> WHAT THE TASK ASKS
Of all the lines below, return only those starting with the line holding "## Future plans" and going on through the line holding "### Versions 1.2.0 (in preparation)", exactly as written.

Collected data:
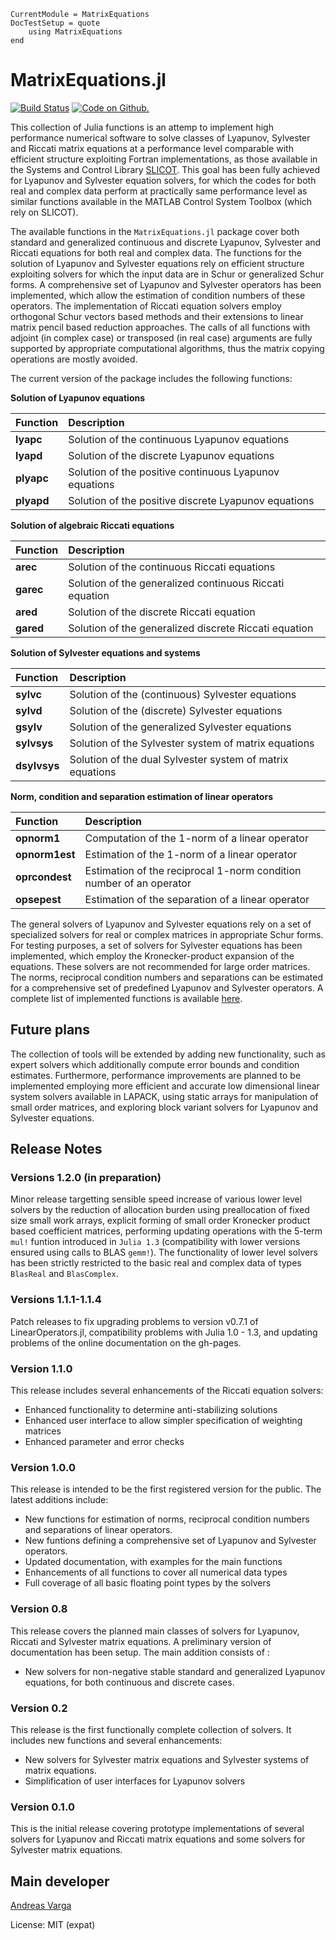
 ```@meta
CurrentModule = MatrixEquations
DocTestSetup = quote
    using MatrixEquations
end
```

# MatrixEquations.jl

[![Build Status](https://travis-ci.com/andreasvarga/MatrixEquations.jl.svg?branch=master)](https://travis-ci.com/andreasvarga/MatrixEquations.jl)
[![Code on Github.](https://img.shields.io/badge/code%20on-github-blue.svg)](https://github.com/andreasvarga/MatrixEquations.jl)

This collection of Julia functions is an attemp to implement high performance
numerical software to solve classes of Lyapunov, Sylvester and Riccati matrix equations
at a performance level comparable with efficient structure exploiting Fortran implementations, as those available in the Systems and Control Library [SLICOT](http://slicot.org/).
This goal has been fully achieved for Lyapunov and Sylvester equation solvers, for which the
codes for both real and complex data perform at practically same performance level as similar functions available in
the MATLAB Control System Toolbox (which rely on SLICOT).

The available functions in the `MatrixEquations.jl` package cover both standard
and generalized continuous and discrete Lyapunov, Sylvester and Riccati equations for both real and complex data. The functions for the solution of Lyapunov and Sylvester equations rely on efficient structure exploiting solvers for which the input data are in Schur or generalized Schur forms. A comprehensive set of Lyapunov and Sylvester operators has been implemented, which allow the estimation of condition numbers of these operators. The implementation of Riccati equation solvers employ orthogonal Schur vectors
based methods and their extensions to linear matrix pencil based reduction approaches. The calls of all functions with adjoint (in complex case) or transposed (in real case) arguments are fully supported by appropriate computational algorithms, thus the matrix copying operations are mostly avoided.

The current version of the package includes the following functions:

**Solution of Lyapunov equations**

| Function | Description |
| :--- | :--- |
| **lyapc**  | Solution of the continuous Lyapunov equations |
| **lyapd**  | Solution of the discrete Lyapunov equations |
| **plyapc** | Solution of the positive continuous Lyapunov equations|
| **plyapd** | Solution of the positive discrete Lyapunov equations|

 **Solution of algebraic  Riccati equations**

| Function | Description |
| :--- | :--- |
| **arec**  |  Solution of the continuous Riccati equations|
| **garec** |  Solution of the generalized continuous Riccati equation|
| **ared**  |  Solution of the discrete Riccati equation|
| **gared** |  Solution of the generalized discrete Riccati equation|

 **Solution of Sylvester equations and systems**

| Function | Description |
| :--- | :--- |
|  **sylvc** | Solution of the (continuous) Sylvester equations|
|  **sylvd** | Solution of the (discrete) Sylvester equations |
|  **gsylv** | Solution of the generalized Sylvester equations |
|  **sylvsys** | Solution of the Sylvester system of matrix equations |
|  **dsylvsys** | Solution of the dual Sylvester system of matrix equations |

**Norm, condition and separation estimation of linear operators**

| Function | Description |
| :--- | :--- |
|  **opnorm1** | Computation of the 1-norm of a linear operator|
|  **opnorm1est** | Estimation of the 1-norm of a linear operator|
|  **oprcondest** | Estimation of the reciprocal 1-norm condition number of an operator|
|  **opsepest** | Estimation of the separation of a linear operator|

The general solvers of Lyapunov and Sylvester equations rely on a set of specialized solvers for real or complex matrices in appropriate Schur forms. For testing purposes, a set of solvers for Sylvester equations has been implemented, which employ the Kronecker-product expansion of the equations. These solvers are not recommended for large order matrices. The norms, reciprocal condition numbers and separations can be estimated for a comprehensive set of predefined Lyapunov and Sylvester operators. A complete list of implemented functions is available [here](https://sites.google.com/site/andreasvargacontact/home/software/matrix-equations-in-julia).

## Future plans

The collection of tools will be extended by adding new functionality, such as expert solvers which additionally compute error bounds and condition estimates. Furthermore, performance improvements are planned to be implemented employing more efficient and accurate low dimensional linear system solvers available in LAPACK, using static arrays for manipulation of small order matrices, and exploring block variant solvers for Lyapunov and Sylvester equations.

## Release Notes

### Versions 1.2.0 (in preparation)

Minor release targetting sensible speed increase of various lower level solvers by the reduction of allocation burden using preallocation of fixed size small work arrays, explicit forming of small order Kronecker product based coefficient matrices, performing updating operations with the 5-term `mul!` funtion introduced in `Julia 1.3` (compatibility with lower versions ensured using calls to BLAS `gemm!`).  The functionality of lower level solvers has been strictly restricted to the basic real and complex data of types `BlasReal` and `BlasComplex`.

### Versions 1.1.1-1.1.4

Patch releases to fix upgrading problems to version v0.7.1 of LinearOperators.jl, compatibility problems with Julia 1.0 - 1.3, and updating problems of the online documentation on the gh-pages.

### Version 1.1.0

This release includes several enhancements of the Riccati equation solvers:

- Enhanced functionality to determine anti-stabilizing solutions
- Enhanced user interface to allow simpler specification of weighting matrices
- Enhanced parameter and error checks  

### Version 1.0.0

This release is intended to be the first registered version for the public. The latest additions include:

- New functions for estimation of norms, reciprocal condition numbers and separations of linear operators.
- New funtions defining a comprehensive set of Lyapunov and Sylvester operators.
- Updated documentation, with examples for the main functions
- Enhancements of all functions to cover all numerical data types
- Full coverage of all basic floating point types by the solvers

### Version 0.8

This release covers the planned main classes of solvers for Lyapunov, Riccati and Sylvester matrix equations. A preliminary version of documentation has been setup. The main addition consists of :

- New solvers for non-negative stable standard and generalized Lyapunov equations, for both continuous and discrete cases.

### Version 0.2

This release is the first functionally complete collection of solvers. It includes new functions and several enhancements:

- New solvers for Sylvester matrix equations and Sylvester systems of matrix equations.
- Simplification of user interfaces for Lyapunov solvers

### Version 0.1.0

This is the initial release covering prototype implementations of several solvers for Lyapunov and Riccati matrix equations and some solvers for Sylvester matrix equations.

## Main developer

[Andreas Varga](https://sites.google.com/site/andreasvargacontact/home)

License: MIT (expat)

> THE ANSWER
## Future plans

The collection of tools will be extended by adding new functionality, such as expert solvers which additionally compute error bounds and condition estimates. Furthermore, performance improvements are planned to be implemented employing more efficient and accurate low dimensional linear system solvers available in LAPACK, using static arrays for manipulation of small order matrices, and exploring block variant solvers for Lyapunov and Sylvester equations.

## Release Notes

### Versions 1.2.0 (in preparation)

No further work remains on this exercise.